Edit

Share via


Use Azure Synapse Analytics to design an enterprise BI solution

Power BI
Azure Synapse Analytics
Azure Data Factory
Microsoft Entra ID
Azure Blob Storage

This article describes how to transfer data from an on-premises data warehouse to a cloud environment and then use a business intelligence (BI) model to serve the data. You can use this approach as an end goal or a first step toward full modernization with cloud-based components.

This guidance builds on the Azure Synapse Analytics end-to-end scenario. This process uses Azure Synapse Analytics pipelines to ingest data from a SQL database into SQL pools. Then it performs data transformation for analysis. This article focuses on Azure Synapse Analytics pipelines, but you can also use Azure Data Factory pipelines or Fabric Data Factory pipelines to perform these tasks.
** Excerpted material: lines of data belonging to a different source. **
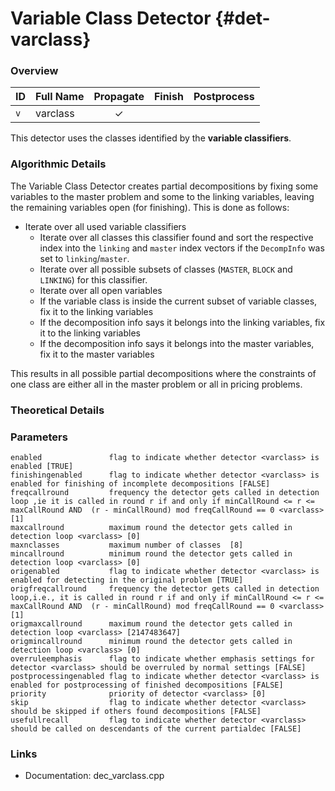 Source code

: # Variable Class Detector {#det-varclass}

### Overview

| ID |          Full Name          | Propagate | Finish | Postprocess |
|----|-----------------------------|:---------:|:------:|:-----------:|
| `v` | varclass                    | ✓ |   |   |

This detector uses the classes identified by the **variable classifiers**.

### Algorithmic Details

The Variable Class Detector creates partial decompositions by fixing some variables to the master problem and some to the linking variables, leaving the remaining variables open (for finishing). This is done as follows:
 * Iterate over all used variable classifiers
   * Iterate over all classes this classifier found and sort the respective index into the `linking` and `master` index vectors if the `DecompInfo` was set to `linking`/`master`.
   * Iterate over all possible subsets of classes (`MASTER`, `BLOCK` and `LINKING`) for this classifier.
    * Iterate over all open variables
     * If the variable class is inside the current subset of variable classes, fix it to the linking variables
     * If the decomposition info says it belongs into the linking variables, fix it to the linking variables
     * If the decomposition info says it belongs into the master variables, fix it to the master variables

This results in all possible partial decompositions where the constraints of one class are either all in the master problem or all in pricing problems.

### Theoretical Details

### Parameters

    enabled               flag to indicate whether detector <varclass> is enabled [TRUE]
    finishingenabled      flag to indicate whether detector <varclass> is enabled for finishing of incomplete decompositions [FALSE]
    freqcallround         frequency the detector gets called in detection loop ,ie it is called in round r if and only if minCallRound <= r <= maxCallRound AND  (r - minCallRound) mod freqCallRound == 0 <varclass> [1]
    maxcallround          maximum round the detector gets called in detection loop <varclass> [0]
    maxnclasses           maximum number of classes  [8]
    mincallround          minimum round the detector gets called in detection loop <varclass> [0]
    origenabled           flag to indicate whether detector <varclass> is enabled for detecting in the original problem [TRUE]
    origfreqcallround     frequency the detector gets called in detection loop,i.e., it is called in round r if and only if minCallRound <= r <= maxCallRound AND  (r - minCallRound) mod freqCallRound == 0 <varclass> [1]
    origmaxcallround      maximum round the detector gets called in detection loop <varclass> [2147483647]
    origmincallround      minimum round the detector gets called in detection loop <varclass> [0]
    overruleemphasis      flag to indicate whether emphasis settings for detector <varclass> should be overruled by normal settings [FALSE]
    postprocessingenabled flag to indicate whether detector <varclass> is enabled for postprocessing of finished decompositions [FALSE]
    priority              priority of detector <varclass> [0]
    skip                  flag to indicate whether detector <varclass> should be skipped if others found decompositions [FALSE]
    usefullrecall         flag to indicate whether detector <varclass> should be called on descendants of the current partialdec [FALSE]


### Links
 * Documentation: dec_varclass.cpp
When to use this architecture

You can use various methods to meet business requirements for enterprise BI. Various aspects define business requirements, such as current technology investments, human skills, the timeline for modernization, future goals, and whether you have a preference for platform as a service (PaaS) or software as a service (SaaS).

Consider the following design approaches:

The architecture in this article assumes that you use Azure Synapse Analytics data warehouse as the persistent layer of the enterprise semantic model and you use Power BI for business intelligence. This PaaS approach has the flexibility to accommodate various business requirements and preferences.

Architecture

Diagram that shows the enterprise BI architecture with Azure Synapse Analytics.

Download a Visio file of this architecture.

Workflow

Data source

Ingestion and data storage

Analysis and reporting

Components

This scenario uses the following components:

  • Azure SQL Database is an Azure-hosted PaaS SQL server. This architecture uses SQL Database to demonstrate the flow of data for the migration scenario.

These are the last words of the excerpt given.